In a recent feature on Gunther’s work, Priscilla Frank, arts writer on the Huffington Post, noted that, in Malawi “a single sanitary pad costs roughly a day’s pay”.

There’s another element to the reusable pad; they are designed, tailored and sold by young women, further enhancing the slow but sure drive to reverse gender discrimination. Each “School Girl Pack” featuring three washable pads and a pair of underwear sells for around $3.50.

Gunther, well-known to Weekend Argus readers for her photo essays on topics ranging from the Black Mamba Anti-Poaching Unit to lesbians living in Khayelitsha (all part of her ongoing Proud Women of Africa series), heard about the Malawian project from a friend.

“It focuses on trying to create sustainable projects which not only help the children in the short term but also try to better their position in society - in the case of the reusable sanitary pads, enabling girls to stay in school, while also providing a reliable source of income. This seemed to me a good example of the right kind of aid,” she said.

The project is run by Green Malata Entrepreneurial Village, set up by the Children’s Fund of Malawi, a Dutch charity, to teach children, mostly orphans between 14 and 19, tangible skills such as tailoring, welding, or carpentry.
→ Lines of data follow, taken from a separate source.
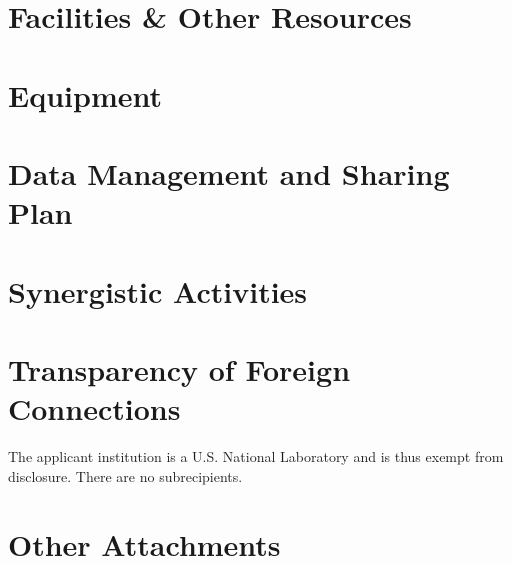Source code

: \documentclass[11pt]{article}
\begin{document}
\thispagestyle{empty}
\hypersetup{pageanchor=false}
\AddToShipoutPicture*{\BackgroundPic}


\clearpage
\hypersetup{pageanchor=true}

\ifdefined\tocflag
\thispagestyle{empty}
\tableofcontents
\clearpage
\fi
{}

\thispagestyle{fancy}
\setlength{\headheight}{19.7478pt}
\setlength{\headsep}{4pt}
\newlength{\nsfoffset}
\setlength{\nsfoffset}{\headheight}
\addtolength{\nsfoffset}{\baselineskip}

\ifdefined\linenoflag
\linenumbers
\fi



\clearpage
\appendix


\clearpage

\section{Facilities \& Other Resources}\label{sec:facilities}


\section{Equipment}\label{sec:equipment}


\clearpage
\section{Data Management and Sharing Plan}\label{sec:dataplan}


\clearpage
\section{Synergistic Activities}\label{sec:synergy}


\clearpage
\section{Transparency of Foreign Connections}
The applicant institution is a U.S. National Laboratory and is thus exempt from disclosure. There are no subrecipients.

\clearpage
\section{Other Attachments}\label{sec:other}

\end{document}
“Most can’t afford to go to school, or have been forced to drop out, leaving them with little means of survival in a country that ranks as one of the poorest in the world,” Gunther said.

It is a society in which, for women, the effects of poverty are exacerbated by gender discrimination.
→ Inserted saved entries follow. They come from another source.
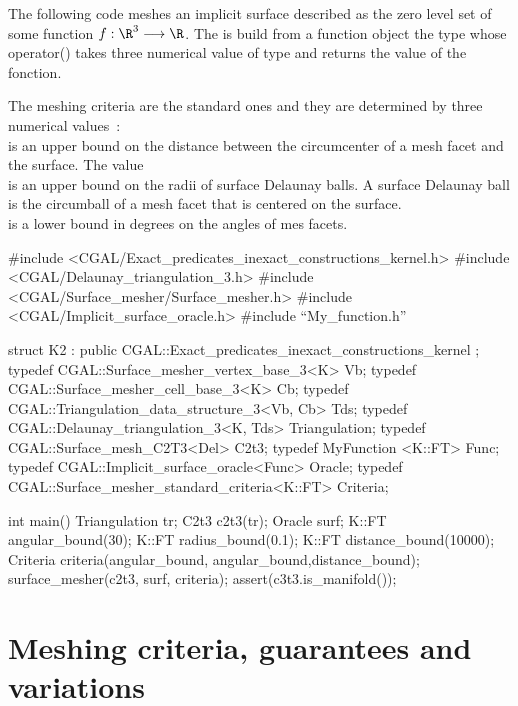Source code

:The following code meshes an implicit surface described as the zero level
set of some function $f : \R^3 \longrightarrow \R$.
The   is build from 
a function object
the type  whose operator()
takes three numerical value of type 
and returns the value of the fonction.

The meshing criteria are the standard ones
and they are determined  by three numerical
values~: \\ 
 is an upper bound on the distance 
between the circumcenter of a mesh facet and the surface.
The value \\
 is an upper bound on the radii of surface Delaunay
balls. A surface Delaunay ball is the circumball of  a mesh facet
that is centered on the surface. \\
 is a lower bound in degrees on the angles of mes facets.

\begin{ccExampleCode}

#include <CGAL/Exact_predicates_inexact_constructions_kernel.h>
#include <CGAL/Delaunay_triangulation_3.h>
#include <CGAL/Surface_mesher/Surface_mesher.h>
#include <CGAL/Implicit_surface_oracle.h>
#include ``My_function.h''

struct K2 : public CGAL::Exact_predicates_inexact_constructions_kernel {};
typedef CGAL::Surface_mesher_vertex_base_3<K> Vb;
typedef CGAL::Surface_mesher_cell_base_3<K> Cb;
typedef CGAL::Triangulation_data_structure_3<Vb, Cb> Tds;
typedef CGAL::Delaunay_triangulation_3<K, Tds> Triangulation;
typedef CGAL::Surface_mesh_C2T3<Del> C2t3;
typedef MyFunction <K::FT> Func;
typedef CGAL::Implicit_surface_oracle<Func>  Oracle;
typedef  CGAL::Surface_mesher_standard_criteria<K::FT> Criteria;

int main() {
     Triangulation tr;
     C2t3      c2t3(tr);
     Oracle    surf;
     K::FT     angular_bound(30);
     K::FT     radius_bound(0.1);
     K::FT     distance_bound(10000);
     Criteria  criteria(angular_bound, angular_bound,distance_bound);
     surface_mesher(c2t3, surf, criteria);
     assert(c3t3.is_manifold());
}

\end{ccExampleCode}


\section{Meshing criteria, guarantees and variations}
\label{SurfaceMesher_section_criteria}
Gunther noted that “in Malawi, as in many countries, menstruation is a taboo not so much in the sense that nobody talks about it, but that women are ridiculed and discriminated against while on their period”. For those who can’t afford disposable pads, the only option is to “stay home from school or work”.
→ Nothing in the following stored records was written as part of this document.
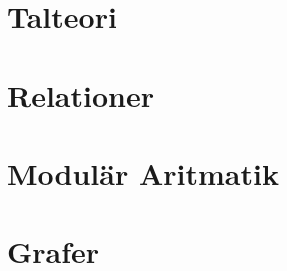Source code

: \documentclass{article}
\begin{document}
	\section{Talteori}

	\section{Relationer}

	\section{Modulär Aritmatik}

	\section{Grafer}
\end{document}
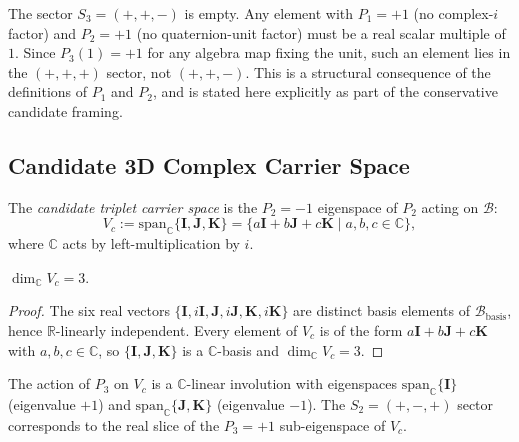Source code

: \begin{remark}[Emptiness of $S_3$]
  The sector $S_3 = (+,+,-)$ is empty.
  Any element with $P_1 = +1$ (no complex-$i$ factor) and $P_2 = +1$
  (no quaternion-unit factor) must be a real scalar multiple of $1$.
  Since $P_3(1) = +1$ for any algebra map fixing the unit, such an element
  lies in the $(+,+,+)$ sector, not $(+,+,-)$.
  This is a structural consequence of the definitions of $P_1$ and $P_2$,
  and is stated here explicitly as part of the conservative candidate framing.
\end{remark}

\subsection{Candidate 3D Complex Carrier Space}
\label{subsec:inv:carrier_space}

\begin{definition}
  \label{def:inv:Vc}
  The \emph{candidate triplet carrier space} is the $P_2 = -1$ eigenspace of
  $P_2$ acting on $\mathcal{B}$:
  \begin{equation}
    V_c := \mathrm{span}_\mathbb{C}\{\mathbf{I}, \mathbf{J}, \mathbf{K}\}
         = \{a\mathbf{I} + b\mathbf{J} + c\mathbf{K} \mid a, b, c \in \mathbb{C}\},
    \label{eq:inv:Vc}
  \end{equation}
  where $\mathbb{C}$ acts by left-multiplication by $i$.
\end{definition}

\begin{lemma}
  \label{lem:Vc_dim}
  $\dim_\mathbb{C} V_c = 3$.
\end{lemma}

\begin{proof}
  The six real vectors $\{\mathbf{I}, i\mathbf{I}, \mathbf{J}, i\mathbf{J},
  \mathbf{K}, i\mathbf{K}\}$ are distinct basis elements of
  $\mathcal{B}_\mathrm{basis}$, hence $\mathbb{R}$-linearly independent.
  Every element of $V_c$ is of the form $a\mathbf{I} + b\mathbf{J} + c\mathbf{K}$
  with $a, b, c \in \mathbb{C}$, so $\{\mathbf{I}, \mathbf{J}, \mathbf{K}\}$
  is a $\mathbb{C}$-basis and $\dim_\mathbb{C} V_c = 3$.
\end{proof}

The action of $P_3$ on $V_c$ is a $\mathbb{C}$-linear involution with
eigenspaces $\mathrm{span}_\mathbb{C}\{\mathbf{I}\}$ (eigenvalue $+1$) and
$\mathrm{span}_\mathbb{C}\{\mathbf{J}, \mathbf{K}\}$ (eigenvalue $-1$).
The $S_2 = (+,-,+)$ sector corresponds to the real slice of the
$P_3 = +1$ sub-eigenspace of $V_c$.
Berlin-born Gunther started out as a cinematographer, but in tandem with stills photography. It was on her first visit to South Africa in 2008, while working for a production company in Cape Town, that she channelled the power of the fixed image into an extended project to celebrate the strength, pride, resourcefulness and stamina of women in Africa.

Her latest Malawian venture was a bit different, yet “for me, the spirit of the pictures remains the same: a positive, aspirational approach to a serious subject, something that Africa needs more of and, at the same time, a counter to the image of Africa and Africans as being helpless”.

Gunther acknowledged that while the girls she photographed were “very shy, and found it hard to talk about menstruation and how they dealt with it”, this had “as much to do with their age, as with the topic”.

Malawi’s constitution guaranteed women equal rights, “but in reality women remain disadvantaged in many aspects of daily life”, particularly in lacking access to education, employment and healthcare, and often being dependent on husbands, fathers or brothers.

This made schooling a primary route to empowerment and self-reliance, underscoring the value of reusable sanitary pads in “giving women the independence they deserve”.

Gunther added: “For me the main aim with this story is to illustrate how a seemingly incongruous object, like a sanitary pad, can significantly impact the lives of young women. It’s an item we take for granted in the West, but it can make or break the future of someone in a developing country.”